─── DATA FOR THE TASK ───
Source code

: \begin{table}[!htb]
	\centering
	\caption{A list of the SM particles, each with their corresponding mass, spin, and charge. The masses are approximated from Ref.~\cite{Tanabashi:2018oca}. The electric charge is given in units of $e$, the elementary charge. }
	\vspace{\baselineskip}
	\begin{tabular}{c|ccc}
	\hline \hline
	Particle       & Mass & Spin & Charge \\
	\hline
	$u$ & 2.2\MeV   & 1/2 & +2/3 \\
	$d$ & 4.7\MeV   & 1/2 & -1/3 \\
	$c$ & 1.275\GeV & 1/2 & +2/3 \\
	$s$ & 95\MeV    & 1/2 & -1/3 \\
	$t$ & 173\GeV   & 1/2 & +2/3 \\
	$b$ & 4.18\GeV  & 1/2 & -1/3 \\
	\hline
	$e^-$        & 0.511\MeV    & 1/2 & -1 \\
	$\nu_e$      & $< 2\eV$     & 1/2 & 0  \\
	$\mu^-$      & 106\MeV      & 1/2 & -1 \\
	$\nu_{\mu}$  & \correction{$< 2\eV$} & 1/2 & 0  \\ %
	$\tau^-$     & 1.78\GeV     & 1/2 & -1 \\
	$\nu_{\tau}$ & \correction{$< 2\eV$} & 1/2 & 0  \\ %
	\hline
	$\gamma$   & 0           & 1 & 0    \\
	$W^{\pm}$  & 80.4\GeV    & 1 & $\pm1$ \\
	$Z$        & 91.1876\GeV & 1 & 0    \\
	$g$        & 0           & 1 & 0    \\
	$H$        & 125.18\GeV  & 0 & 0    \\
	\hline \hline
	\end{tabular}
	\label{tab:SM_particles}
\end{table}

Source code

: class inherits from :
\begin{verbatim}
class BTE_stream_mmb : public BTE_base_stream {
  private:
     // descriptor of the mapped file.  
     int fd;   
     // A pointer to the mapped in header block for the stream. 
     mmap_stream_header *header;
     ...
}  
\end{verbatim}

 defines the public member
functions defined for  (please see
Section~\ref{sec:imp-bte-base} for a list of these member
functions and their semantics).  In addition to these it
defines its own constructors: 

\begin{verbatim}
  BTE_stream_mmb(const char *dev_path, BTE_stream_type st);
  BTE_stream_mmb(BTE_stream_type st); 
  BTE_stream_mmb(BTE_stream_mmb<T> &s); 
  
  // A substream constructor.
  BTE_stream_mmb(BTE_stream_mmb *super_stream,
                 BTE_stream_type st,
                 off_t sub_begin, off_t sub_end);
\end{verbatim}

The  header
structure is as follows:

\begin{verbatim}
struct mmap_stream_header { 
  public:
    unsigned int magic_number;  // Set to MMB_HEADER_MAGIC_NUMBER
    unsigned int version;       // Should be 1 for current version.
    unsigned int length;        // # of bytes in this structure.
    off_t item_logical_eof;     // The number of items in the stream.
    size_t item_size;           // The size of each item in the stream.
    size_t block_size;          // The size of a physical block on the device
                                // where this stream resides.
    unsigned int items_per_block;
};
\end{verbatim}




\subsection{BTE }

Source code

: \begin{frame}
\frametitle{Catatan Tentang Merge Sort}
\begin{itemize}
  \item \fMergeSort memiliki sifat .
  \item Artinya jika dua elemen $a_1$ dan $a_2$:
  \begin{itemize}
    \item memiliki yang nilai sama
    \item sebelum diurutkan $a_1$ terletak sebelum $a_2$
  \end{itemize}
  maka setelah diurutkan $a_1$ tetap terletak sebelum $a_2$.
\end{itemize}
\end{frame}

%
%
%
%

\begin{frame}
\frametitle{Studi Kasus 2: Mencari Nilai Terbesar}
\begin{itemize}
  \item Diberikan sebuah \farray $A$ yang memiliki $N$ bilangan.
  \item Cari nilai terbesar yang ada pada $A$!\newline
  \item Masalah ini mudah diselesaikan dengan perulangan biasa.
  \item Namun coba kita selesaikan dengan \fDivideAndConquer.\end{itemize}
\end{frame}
───
▶ PROBLEM DETAILS: Copy the entries above exactly, but only from the line holding "BTE_stream_mmb(const char *dev_path, BTE_stream_type" through the line holding "items in the stream.", both included.

▶ EXERCISE ANSWER:
  BTE_stream_mmb(const char *dev_path, BTE_stream_type st);
  BTE_stream_mmb(BTE_stream_type st); 
  BTE_stream_mmb(BTE_stream_mmb<T> &s); 
  
  // A substream constructor.
  BTE_stream_mmb(BTE_stream_mmb *super_stream,
                 BTE_stream_type st,
                 off_t sub_begin, off_t sub_end);
\end{verbatim}

The  header
structure is as follows:

\begin{verbatim}
struct mmap_stream_header { 
  public:
    unsigned int magic_number;  // Set to MMB_HEADER_MAGIC_NUMBER
    unsigned int version;       // Should be 1 for current version.
    unsigned int length;        // # of bytes in this structure.
    off_t item_logical_eof;     // The number of items in the stream.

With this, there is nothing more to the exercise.